Mit einem Tunnel eine Firewall umgehen
Ein Netzwerkdienst arbeitet auf einem festgelegten Port. Werden Ports mit Hilfe einer Firewall gesperrt, will man damit erreichen, dass bestimmte Dienste nicht genutzt werden können. Ist z. B. Port 80 (HTTP) erlaubt und Port 21 (FTP) gesperrt, so kann der Anwender problemlos Internetseiten aufrufen, aber keine Dateien per FTP mit einem Internetserver austauschen.
Man könnte nun das ftp-Client-Programm und den Serverdienst seines eigenen Internetservers so verändern, dass sie ebenfalls über Port 80 kommunizieren und so die Filterregel der Firewall umgehen.
Eine Firewall, welche in der Lage ist, die Pakete zu analysieren, kann zusätzlich den Aufbau der Daten untersuchen und alle Pakete blockieren, welche nicht dem Protokoll des freigegebenen Dienstes entsprechen. Hier würde der Trick also theoretisch nicht mehr funktionieren. In der Praxis ist eine solche Kontrolle jedoch nicht trivial. Schließlich soll jedes Protokoll irgendwelche Daten transportieren. So ist es möglich, z. B. die Daten eines FTP-Dienstes in dem Protokoll eines HTTP-Dienstes einzubetten, ohne dabei den Protokollstandard zu verletzen. Die Daten müssen dazu lediglich entsprechend konvertiert werden.
Ein Tunnel nimmt eine solche Konvertierung vor: Er schickt die Daten eines gesperrten Dienstes eingebettet in den Daten eines freigegebenen Dienstes durch die Firewall zu seinem Zielsystem. Dafür muss auf dem PC und dem Zielsystem jedoch eine Tunnelsoftware installiert sein, welche die Daten auf der einen Seite konvertiert und auf der anderen Seite wieder in das ursprüngliche Format zurückwandelt.

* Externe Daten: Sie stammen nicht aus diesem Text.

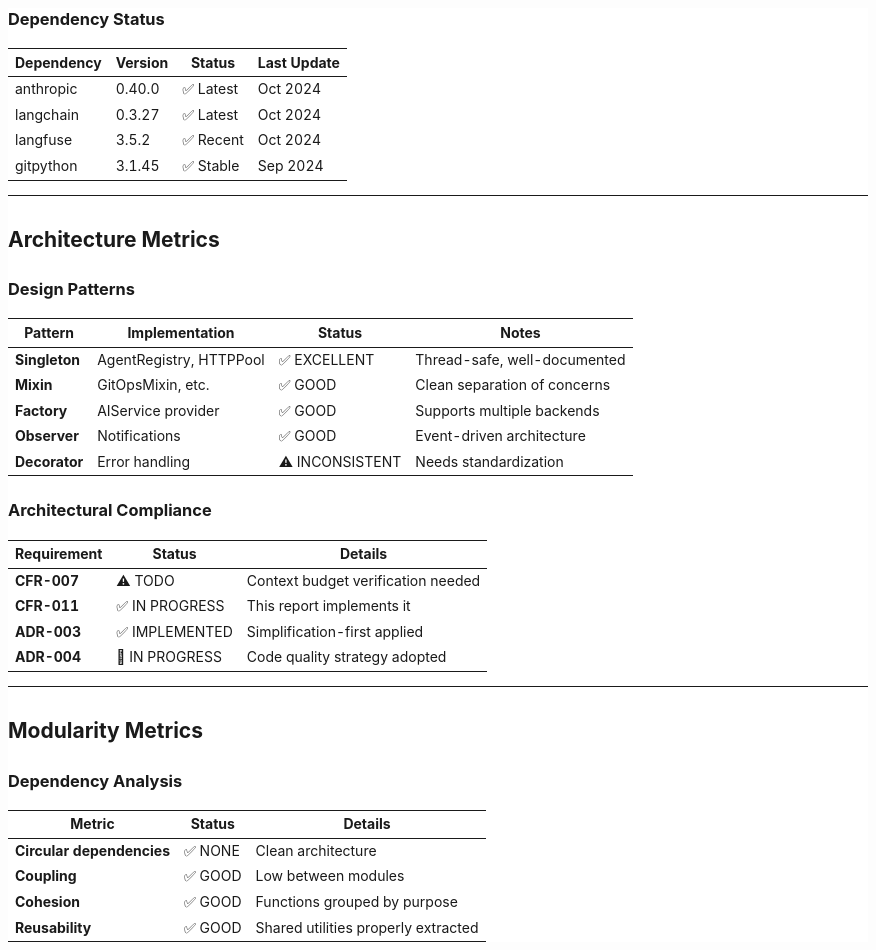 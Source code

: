 ### Dependency Status

| Dependency | Version | Status | Last Update |
|-----------|---------|--------|-------------|
| anthropic | 0.40.0 | ✅ Latest | Oct 2024 |
| langchain | 0.3.27 | ✅ Latest | Oct 2024 |
| langfuse | 3.5.2 | ✅ Recent | Oct 2024 |
| gitpython | 3.1.45 | ✅ Stable | Sep 2024 |

---

## Architecture Metrics

### Design Patterns

| Pattern | Implementation | Status | Notes |
|---------|---|--------|-------|
| **Singleton** | AgentRegistry, HTTPPool | ✅ EXCELLENT | Thread-safe, well-documented |
| **Mixin** | GitOpsMixin, etc. | ✅ GOOD | Clean separation of concerns |
| **Factory** | AIService provider | ✅ GOOD | Supports multiple backends |
| **Observer** | Notifications | ✅ GOOD | Event-driven architecture |
| **Decorator** | Error handling | ⚠️ INCONSISTENT | Needs standardization |

### Architectural Compliance

| Requirement | Status | Details |
|-------------|--------|---------|
| **CFR-007** | ⚠️ TODO | Context budget verification needed |
| **CFR-011** | ✅ IN PROGRESS | This report implements it |
| **ADR-003** | ✅ IMPLEMENTED | Simplification-first applied |
| **ADR-004** | 🔄 IN PROGRESS | Code quality strategy adopted |

---

## Modularity Metrics

### Dependency Analysis

| Metric | Status | Details |
|--------|--------|---------|
| **Circular dependencies** | ✅ NONE | Clean architecture |
| **Coupling** | ✅ GOOD | Low between modules |
| **Cohesion** | ✅ GOOD | Functions grouped by purpose |
| **Reusability** | ✅ GOOD | Shared utilities properly extracted |
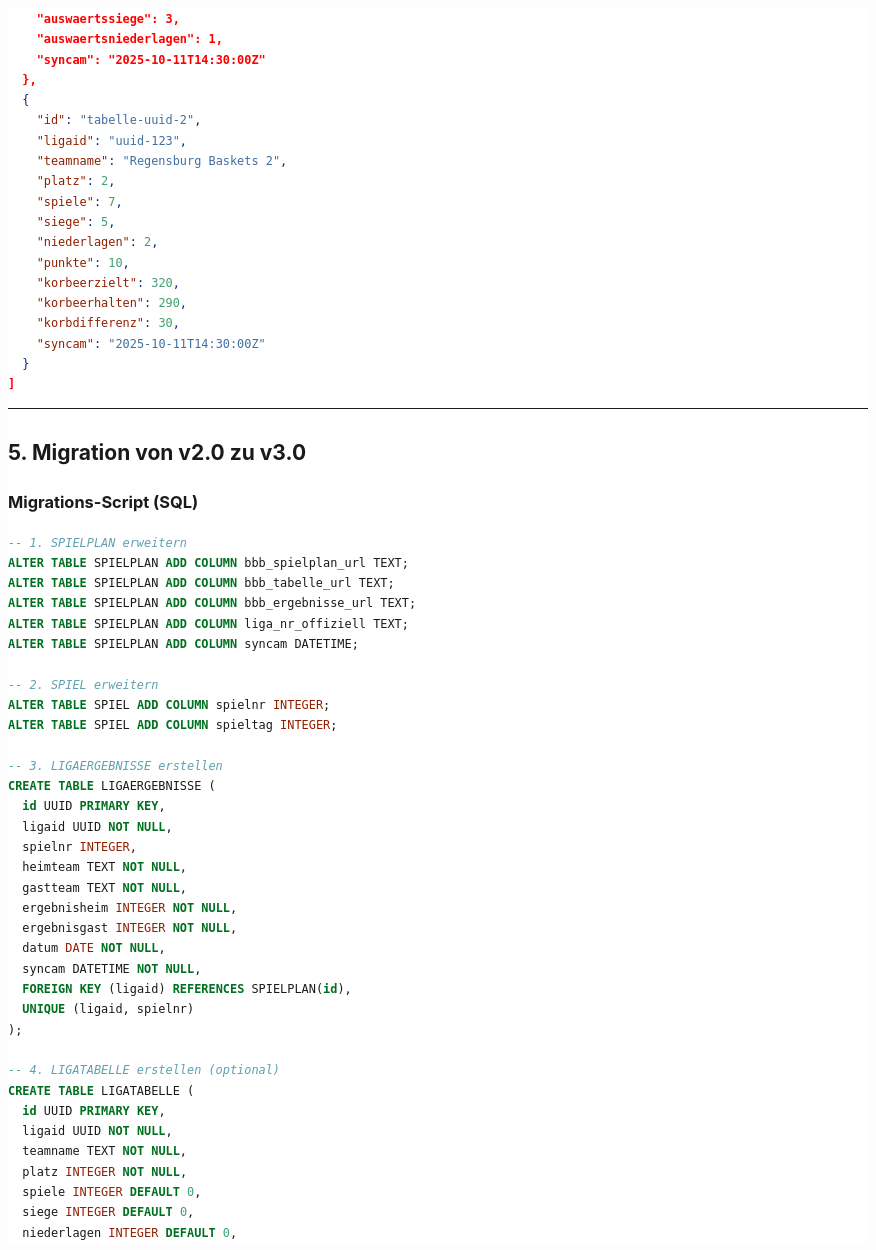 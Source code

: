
 ```json
    "auswaertssiege": 3,
    "auswaertsniederlagen": 1,
    "syncam": "2025-10-11T14:30:00Z"
  },
  {
    "id": "tabelle-uuid-2",
    "ligaid": "uuid-123",
    "teamname": "Regensburg Baskets 2",
    "platz": 2,
    "spiele": 7,
    "siege": 5,
    "niederlagen": 2,
    "punkte": 10,
    "korbeerzielt": 320,
    "korbeerhalten": 290,
    "korbdifferenz": 30,
    "syncam": "2025-10-11T14:30:00Z"
  }
]
```

---

## 5. Migration von v2.0 zu v3.0

### Migrations-Script (SQL)

```sql
-- 1. SPIELPLAN erweitern
ALTER TABLE SPIELPLAN ADD COLUMN bbb_spielplan_url TEXT;
ALTER TABLE SPIELPLAN ADD COLUMN bbb_tabelle_url TEXT;
ALTER TABLE SPIELPLAN ADD COLUMN bbb_ergebnisse_url TEXT;
ALTER TABLE SPIELPLAN ADD COLUMN liga_nr_offiziell TEXT;
ALTER TABLE SPIELPLAN ADD COLUMN syncam DATETIME;

-- 2. SPIEL erweitern
ALTER TABLE SPIEL ADD COLUMN spielnr INTEGER;
ALTER TABLE SPIEL ADD COLUMN spieltag INTEGER;

-- 3. LIGAERGEBNISSE erstellen
CREATE TABLE LIGAERGEBNISSE (
  id UUID PRIMARY KEY,
  ligaid UUID NOT NULL,
  spielnr INTEGER,
  heimteam TEXT NOT NULL,
  gastteam TEXT NOT NULL,
  ergebnisheim INTEGER NOT NULL,
  ergebnisgast INTEGER NOT NULL,
  datum DATE NOT NULL,
  syncam DATETIME NOT NULL,
  FOREIGN KEY (ligaid) REFERENCES SPIELPLAN(id),
  UNIQUE (ligaid, spielnr)
);

-- 4. LIGATABELLE erstellen (optional)
CREATE TABLE LIGATABELLE (
  id UUID PRIMARY KEY,
  ligaid UUID NOT NULL,
  teamname TEXT NOT NULL,
  platz INTEGER NOT NULL,
  spiele INTEGER DEFAULT 0,
  siege INTEGER DEFAULT 0,
  niederlagen INTEGER DEFAULT 0,
``` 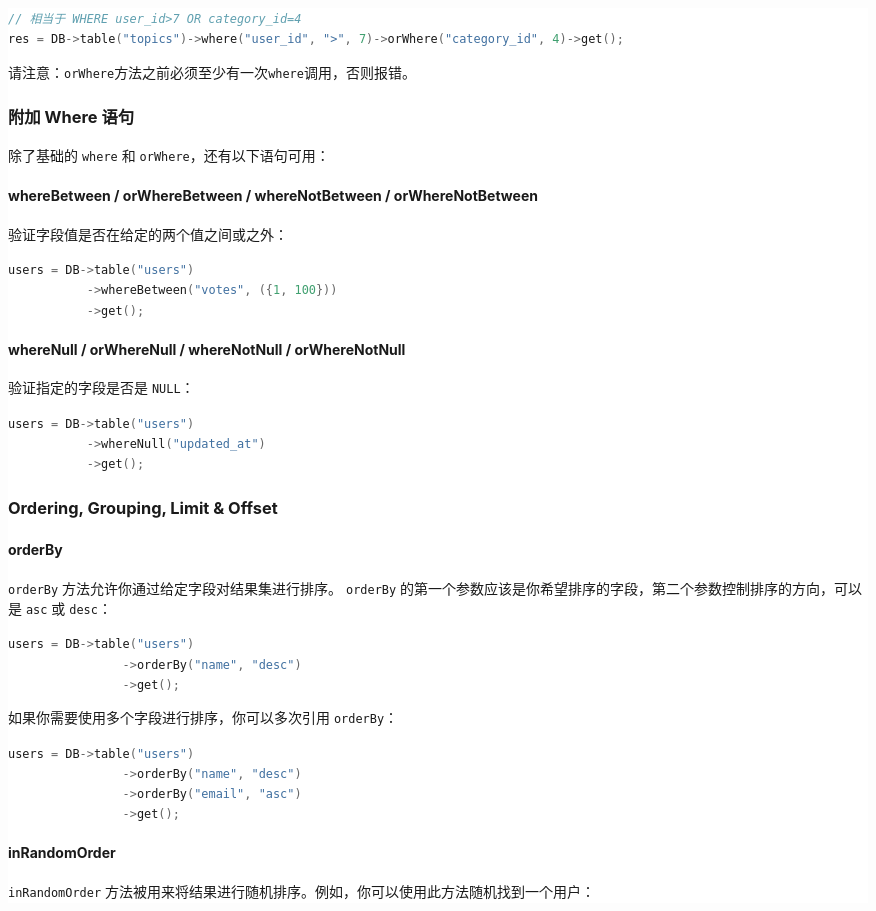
 ```c
// 相当于 WHERE user_id>7 OR category_id=4
res = DB->table("topics")->where("user_id", ">", 7)->orWhere("category_id", 4)->get();
```

请注意：`orWhere`方法之前必须至少有一次`where`调用，否则报错。

### 附加 Where 语句

除了基础的 `where` 和 `orWhere`，还有以下语句可用：

#### whereBetween / orWhereBetween / whereNotBetween / orWhereNotBetween

验证字段值是否在给定的两个值之间或之外：

```c
users = DB->table("users")
           ->whereBetween("votes", ({1, 100}))
           ->get();
```

#### whereNull / orWhereNull / whereNotNull / orWhereNotNull

验证指定的字段是否是 `NULL`：

```c
users = DB->table("users")
           ->whereNull("updated_at")
           ->get();
```

### Ordering, Grouping, Limit & Offset

#### orderBy

`orderBy` 方法允许你通过给定字段对结果集进行排序。 `orderBy` 的第一个参数应该是你希望排序的字段，第二个参数控制排序的方向，可以是 `asc` 或 `desc`：

```c
users = DB->table("users")
                ->orderBy("name", "desc")
                ->get();
```

如果你需要使用多个字段进行排序，你可以多次引用 `orderBy`：

```c
users = DB->table("users")
                ->orderBy("name", "desc")
                ->orderBy("email", "asc")
                ->get();
```

#### inRandomOrder

`inRandomOrder` 方法被用来将结果进行随机排序。例如，你可以使用此方法随机找到一个用户：
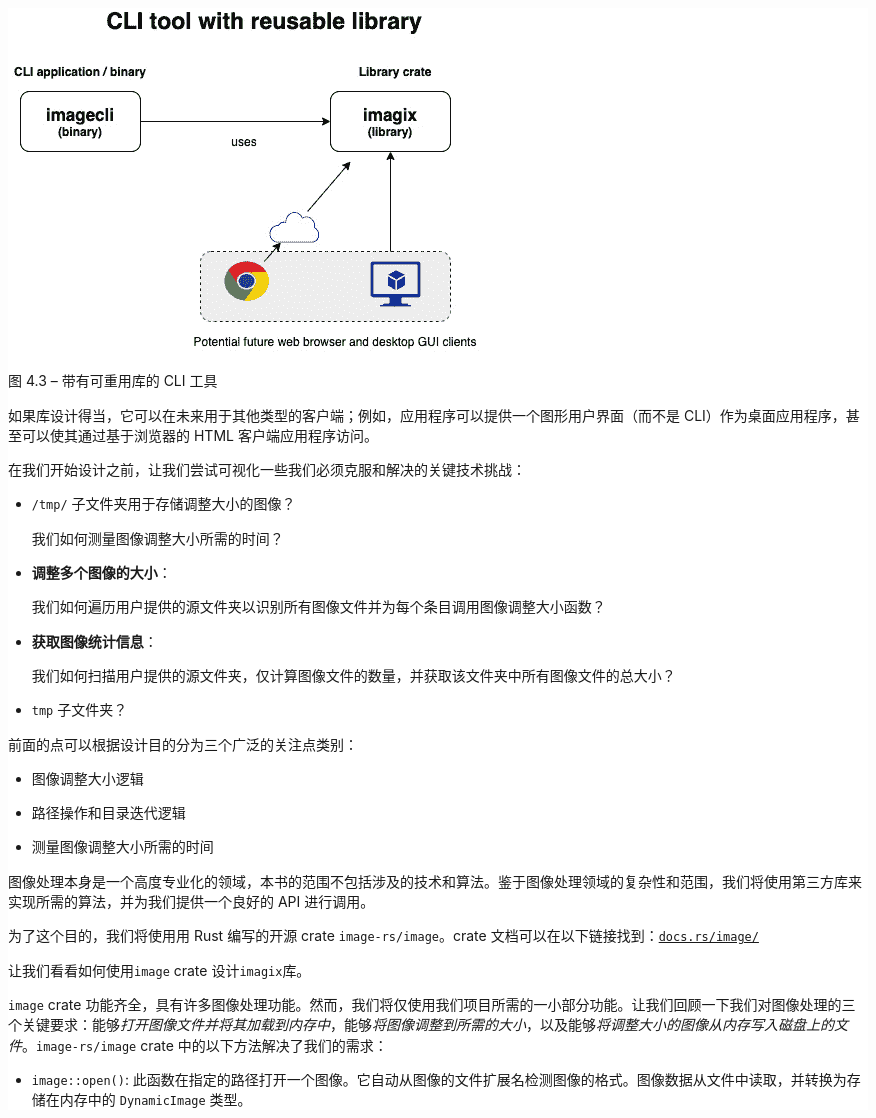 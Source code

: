 ![图 4.3 – 带有可重用库的 CLI 工具](img/Figure_4.3_B16405.jpg)

图 4.3 – 带有可重用库的 CLI 工具

如果库设计得当，它可以在未来用于其他类型的客户端；例如，应用程序可以提供一个图形用户界面（而不是 CLI）作为桌面应用程序，甚至可以使其通过基于浏览器的 HTML 客户端应用程序访问。

在我们开始设计之前，让我们尝试可视化一些我们必须克服和解决的关键技术挑战：

+   `/tmp/` 子文件夹用于存储调整大小的图像？

    我们如何测量图像调整大小所需的时间？

+   **调整多个图像的大小**：

    我们如何遍历用户提供的源文件夹以识别所有图像文件并为每个条目调用图像调整大小函数？

+   **获取图像统计信息**：

    我们如何扫描用户提供的源文件夹，仅计算图像文件的数量，并获取该文件夹中所有图像文件的总大小？

+   `tmp` 子文件夹？

前面的点可以根据设计目的分为三个广泛的关注点类别：

+   图像调整大小逻辑

+   路径操作和目录迭代逻辑

+   测量图像调整大小所需的时间

图像处理本身是一个高度专业化的领域，本书的范围不包括涉及的技术和算法。鉴于图像处理领域的复杂性和范围，我们将使用第三方库来实现所需的算法，并为我们提供一个良好的 API 进行调用。

为了这个目的，我们将使用用 Rust 编写的开源 crate `image-rs/image`。crate 文档可以在以下链接找到：[`docs.rs/image/`](https://docs.rs/image/)

让我们看看如何使用`image` crate 设计`imagix`库。

`image` crate 功能齐全，具有许多图像处理功能。然而，我们将仅使用我们项目所需的一小部分功能。让我们回顾一下我们对图像处理的三个关键要求：能够*打开图像文件并将其加载到内存中*，能够*将图像调整到所需的大小*，以及能够*将调整大小的图像从内存写入磁盘上的文件*。`image-rs/image` crate 中的以下方法解决了我们的需求：

+   `image::open()`: 此函数在指定的路径打开一个图像。它自动从图像的文件扩展名检测图像的格式。图像数据从文件中读取，并转换为存储在内存中的 `DynamicImage` 类型。
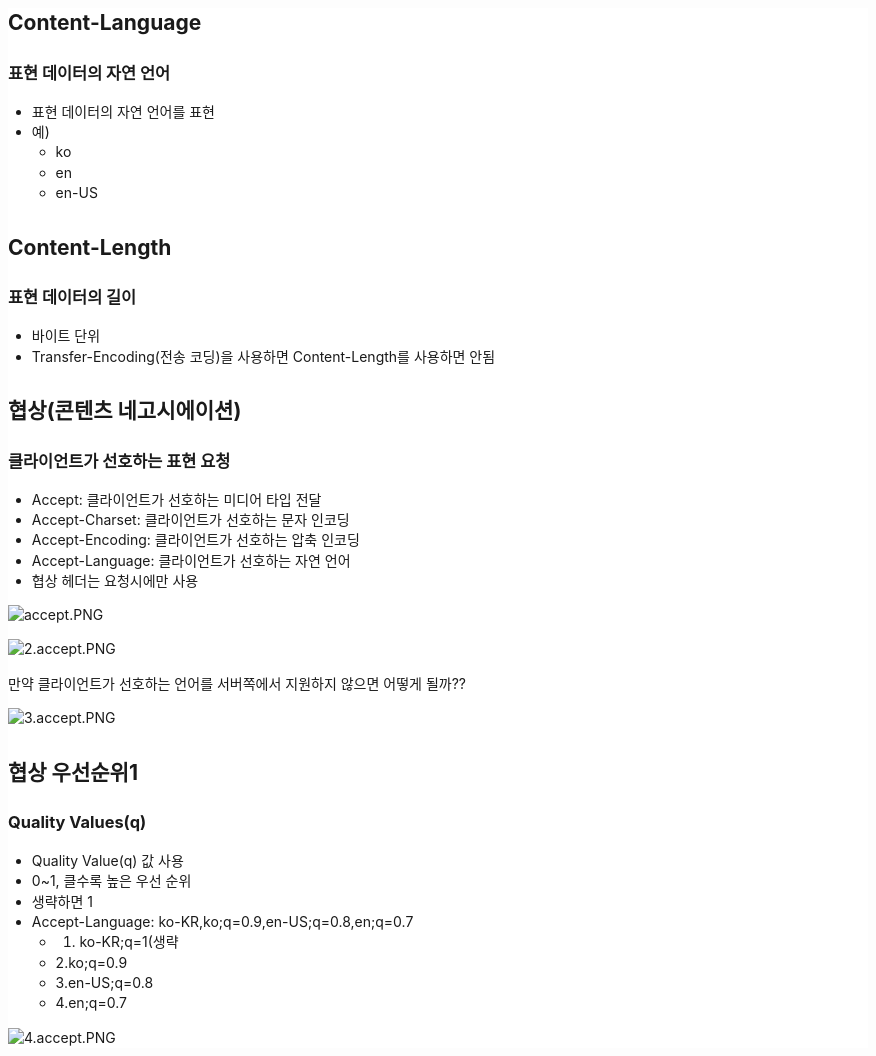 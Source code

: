 ## Content-Language

### 표현 데이터의 자연 언어

- 표현 데이터의 자연 언어를 표현
- 예)
    - ko
    - en
    - en-US

## Content-Length

### 표현 데이터의 길이

- 바이트 단위
- Transfer-Encoding(전송 코딩)을 사용하면 Content-Length를 사용하면 안됨

## 협상(콘텐츠 네고시에이션)

### 클라이언트가 선호하는 표현 요청

- Accept: 클라이언트가 선호하는 미디어 타입 전달
- Accept-Charset: 클라이언트가 선호하는 문자 인코딩
- Accept-Encoding: 클라이언트가 선호하는 압축 인코딩
- Accept-Language: 클라이언트가 선호하는 자연 언어
- 협상 헤더는 요청시에만 사용

![accept.PNG](HTTP%20%E1%84%92%E1%85%A6%E1%84%83%E1%85%A5%20%E1%84%80%E1%85%A2%E1%84%8B%E1%85%AD1%20738c153f66834e7fbe7c4ed6b8fc8795/accept.png)

![2.accept.PNG](HTTP%20%E1%84%92%E1%85%A6%E1%84%83%E1%85%A5%20%E1%84%80%E1%85%A2%E1%84%8B%E1%85%AD1%20738c153f66834e7fbe7c4ed6b8fc8795/2.accept.png)

만약 클라이언트가 선호하는 언어를 서버쪽에서 지원하지 않으면 어떻게 될까??

![3.accept.PNG](HTTP%20%E1%84%92%E1%85%A6%E1%84%83%E1%85%A5%20%E1%84%80%E1%85%A2%E1%84%8B%E1%85%AD1%20738c153f66834e7fbe7c4ed6b8fc8795/3.accept.png)

## 협상 우선순위1

### Quality Values(q)

- Quality Value(q) 값 사용
- 0~1, 클수록 높은 우선 순위
- 생략하면 1
- Accept-Language: ko-KR,ko;q=0.9,en-US;q=0.8,en;q=0.7
    - 1. ko-KR;q=1(생략
    - 2.ko;q=0.9
    - 3.en-US;q=0.8
    - 4.en;q=0.7

![4.accept.PNG](HTTP%20%E1%84%92%E1%85%A6%E1%84%83%E1%85%A5%20%E1%84%80%E1%85%A2%E1%84%8B%E1%85%AD1%20738c153f66834e7fbe7c4ed6b8fc8795/4.accept.png)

Erlaubt die Firewall verschlüsselte Verbindungen, wie z. B. zu HTTPS-Servern, lassen sich die Daten an der Firewall nicht mehr mitlesen. Somit ist eine Inhaltsprüfung nicht möglich. Diese Verbindungen eignen sich besonders gut für Tunnel.
Hole Punching ist eine Tunneling-Technik, die man anwenden kann, wenn beide Seiten einer Verbindung jeweils durch Firewalls vom Internet abgeschirmt sind.
Arbeitgeber untersagen mitunter die Nutzung anderer Dienste als HTTP und stellen dies durch eine Nutzungsbestimmung und eine Firewall sicher. Wird eine Firewall in Firmennetzwerken unter solchen Bedingungen umgangen, so ist zu beachten, dass dies als ein vorsätzlicher Verstoß gewertet werden kann, wodurch man als Arbeitnehmer eine Kündigung riskiert.
Das Tunnelprinzip für eine verschlüsselte Verbindung verwenden
Tunnel werden vornehmlich dazu verwendet, um abhörsichere Verbindungen über ungesicherte Computernetzwerke hinweg aufzubauen. Dabei sorgt die Tunnelsoftware dafür, dass die Netzwerkpakete zuvor verschlüsselt und in einem für die Übertragung verschlüsselter Daten vorgesehenen Protokoll eingebettet werden, um sie auf der Gegenseite wieder zu entschlüsseln und auszupacken. Dadurch wird eine verschlüsselte Datenübertragung auch für Dienste realisiert, die normalerweise über keine eigene Verschlüsselung verfügen. Auch ganze Netzwerke können so abhörsicher miteinander verbunden werden.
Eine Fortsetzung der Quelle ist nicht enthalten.